La commissione bicamerale d’inchiesta sul sistema bancario ci sarà. Ieri alla Camera sono passate, con voto incrociato, tutte le distinte mozioni che chiedevano di introdurla. Il capogruppo forzista Brunetta ha salutato il voto come «una data storica e una grande vittoria di Fi, che insisteva dal 2015». Proprio perché rivendica una sorta di primogenitura in materia, Fi ha fatto sapere che chiederà la presidenza della commissione. In realtà tutti i partiti hanno votato le parti delle mozioni anche altrui che proponevano l’inchiesta parlamentare. Il governo, per bocca del sottosegretario all’Economia Baretta, si è rimesso al parere dell’aula, di fatto un semaforo verde confermato poi dallo stesso Baretta: «E’ una richiesta ragionevole».

A chiedere la commissione d’inchiesta erano Fi, Sinistra italiana, Lega, Ala, Sc. Ma la svolta è arrivata con l’ok del Pd, seguito da apposita mozione presentata dal capogruppo Rosato. Al Senato, subito prima della pausa natalizia, il Pd aveva votato contro la richiesta, avanzata allora dalla capogruppo di Si, De Petris. Ora ha invece deciso di giocare d’anticipo. Stamattina il Senato discuterà infatti la proposta M5S di istituire urgentemente una commissione specifica su Mps. Al Nazareno e a palazzo Chigi si sono resi immediatamente conto che varare il decreto per salvare Mps, riconoscendo così l’esistenza di una situazione grave e urgente, e allo stesso tempo bocciare l’inchiesta su come a tale situazione si sia arrivati sarebbe stato impossibile. Governo e Pd hanno quindi deciso di rilanciare facendo propria la richiesta ma chiedendo di allargare l’inchiesta all’intero sistema bancario. Al Senato la proposta M5S verrà così bocciata perché «inutile» dal momento che entro pochi giorni verrà approvata l’inchiesta sull’intero sistema.
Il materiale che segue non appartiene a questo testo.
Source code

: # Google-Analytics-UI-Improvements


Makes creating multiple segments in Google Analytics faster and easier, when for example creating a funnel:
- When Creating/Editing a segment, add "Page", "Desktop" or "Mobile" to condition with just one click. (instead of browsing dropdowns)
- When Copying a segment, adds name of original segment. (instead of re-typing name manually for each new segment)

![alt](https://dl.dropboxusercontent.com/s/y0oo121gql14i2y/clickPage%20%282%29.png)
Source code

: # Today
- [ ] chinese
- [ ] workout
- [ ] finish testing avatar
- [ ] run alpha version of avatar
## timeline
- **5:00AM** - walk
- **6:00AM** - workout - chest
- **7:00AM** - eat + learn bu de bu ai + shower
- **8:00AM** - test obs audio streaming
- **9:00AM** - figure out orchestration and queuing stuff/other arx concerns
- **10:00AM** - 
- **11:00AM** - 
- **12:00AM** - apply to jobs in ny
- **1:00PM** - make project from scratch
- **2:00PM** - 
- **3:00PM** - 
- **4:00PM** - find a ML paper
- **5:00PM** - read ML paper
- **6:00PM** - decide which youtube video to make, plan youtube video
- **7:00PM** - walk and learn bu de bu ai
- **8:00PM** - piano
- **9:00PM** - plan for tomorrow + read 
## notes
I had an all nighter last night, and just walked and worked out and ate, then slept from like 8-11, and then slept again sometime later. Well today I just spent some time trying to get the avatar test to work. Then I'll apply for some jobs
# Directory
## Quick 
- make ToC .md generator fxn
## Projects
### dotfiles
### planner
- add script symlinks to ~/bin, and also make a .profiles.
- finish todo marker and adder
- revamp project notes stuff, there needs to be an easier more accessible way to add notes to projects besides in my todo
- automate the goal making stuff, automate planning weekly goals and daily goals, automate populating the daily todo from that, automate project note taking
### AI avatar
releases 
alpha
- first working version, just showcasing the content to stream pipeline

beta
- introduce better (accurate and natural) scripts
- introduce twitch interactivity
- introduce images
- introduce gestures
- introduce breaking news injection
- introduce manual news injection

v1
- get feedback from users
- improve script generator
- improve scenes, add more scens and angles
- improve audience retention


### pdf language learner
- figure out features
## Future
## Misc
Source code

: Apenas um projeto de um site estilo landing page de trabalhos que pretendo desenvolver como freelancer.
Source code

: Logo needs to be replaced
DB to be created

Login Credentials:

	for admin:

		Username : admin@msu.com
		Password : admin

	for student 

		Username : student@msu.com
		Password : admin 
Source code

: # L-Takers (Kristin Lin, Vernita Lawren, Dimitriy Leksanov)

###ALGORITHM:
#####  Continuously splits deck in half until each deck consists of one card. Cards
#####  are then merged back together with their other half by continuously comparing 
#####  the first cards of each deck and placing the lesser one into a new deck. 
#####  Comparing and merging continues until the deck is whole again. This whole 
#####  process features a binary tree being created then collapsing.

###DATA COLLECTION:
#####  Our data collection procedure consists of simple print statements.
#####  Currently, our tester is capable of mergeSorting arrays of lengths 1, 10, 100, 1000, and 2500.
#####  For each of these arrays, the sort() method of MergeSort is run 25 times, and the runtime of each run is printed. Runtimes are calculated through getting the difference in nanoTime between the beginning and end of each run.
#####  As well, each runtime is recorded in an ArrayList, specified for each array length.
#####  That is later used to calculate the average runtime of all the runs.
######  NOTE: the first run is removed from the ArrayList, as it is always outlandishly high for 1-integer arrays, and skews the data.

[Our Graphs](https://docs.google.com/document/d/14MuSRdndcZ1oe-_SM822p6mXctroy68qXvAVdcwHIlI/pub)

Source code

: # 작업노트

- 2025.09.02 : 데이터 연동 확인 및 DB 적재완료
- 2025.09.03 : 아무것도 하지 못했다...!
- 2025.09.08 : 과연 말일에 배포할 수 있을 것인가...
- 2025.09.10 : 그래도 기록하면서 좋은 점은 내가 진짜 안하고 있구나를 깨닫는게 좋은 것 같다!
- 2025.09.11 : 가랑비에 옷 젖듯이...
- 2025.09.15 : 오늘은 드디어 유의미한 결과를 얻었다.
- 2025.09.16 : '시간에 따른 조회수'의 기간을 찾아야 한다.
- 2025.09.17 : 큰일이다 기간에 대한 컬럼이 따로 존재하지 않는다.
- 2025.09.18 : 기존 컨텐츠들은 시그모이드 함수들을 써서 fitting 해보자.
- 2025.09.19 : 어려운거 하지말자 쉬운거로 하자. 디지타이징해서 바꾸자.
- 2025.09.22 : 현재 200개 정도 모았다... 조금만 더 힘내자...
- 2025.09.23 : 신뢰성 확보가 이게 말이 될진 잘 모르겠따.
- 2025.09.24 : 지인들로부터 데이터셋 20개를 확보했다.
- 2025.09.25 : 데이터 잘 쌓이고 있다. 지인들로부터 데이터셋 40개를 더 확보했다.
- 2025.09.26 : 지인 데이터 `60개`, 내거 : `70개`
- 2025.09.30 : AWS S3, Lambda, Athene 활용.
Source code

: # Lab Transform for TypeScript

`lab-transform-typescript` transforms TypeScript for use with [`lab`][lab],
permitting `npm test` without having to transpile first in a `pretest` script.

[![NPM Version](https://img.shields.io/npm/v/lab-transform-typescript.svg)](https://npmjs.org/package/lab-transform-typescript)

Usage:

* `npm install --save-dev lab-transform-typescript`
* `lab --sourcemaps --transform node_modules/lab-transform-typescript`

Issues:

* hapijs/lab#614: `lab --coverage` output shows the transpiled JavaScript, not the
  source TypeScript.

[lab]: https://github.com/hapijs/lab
A palazzo Madama i testi depositati in commissione Finanze sono 13. L’obiettivo è portare in aula, il 31 gennaio, un testo unico che prevederà certamente la messa sotto inchiesta non solo degli amministratori e dei dirigenti degli istituti di credito in sofferenza ma anche degli enti di controllo, Consob e Bankitalia, la cui mancata vigilanza era stata al centro di critiche unanimi e severe, ma prive di esito, dopo il salvataggio di 4 banche, tra cui Etruria, da parte del governo Renzi nel 2015. Non è escluso che su questo fronte delicatissimo possa crearsi una frizione con Bankitalia che, pur avendo approvato l’idea dell’inchiesta, potrebbe negare i verbali delle ispezioni di vigilanza.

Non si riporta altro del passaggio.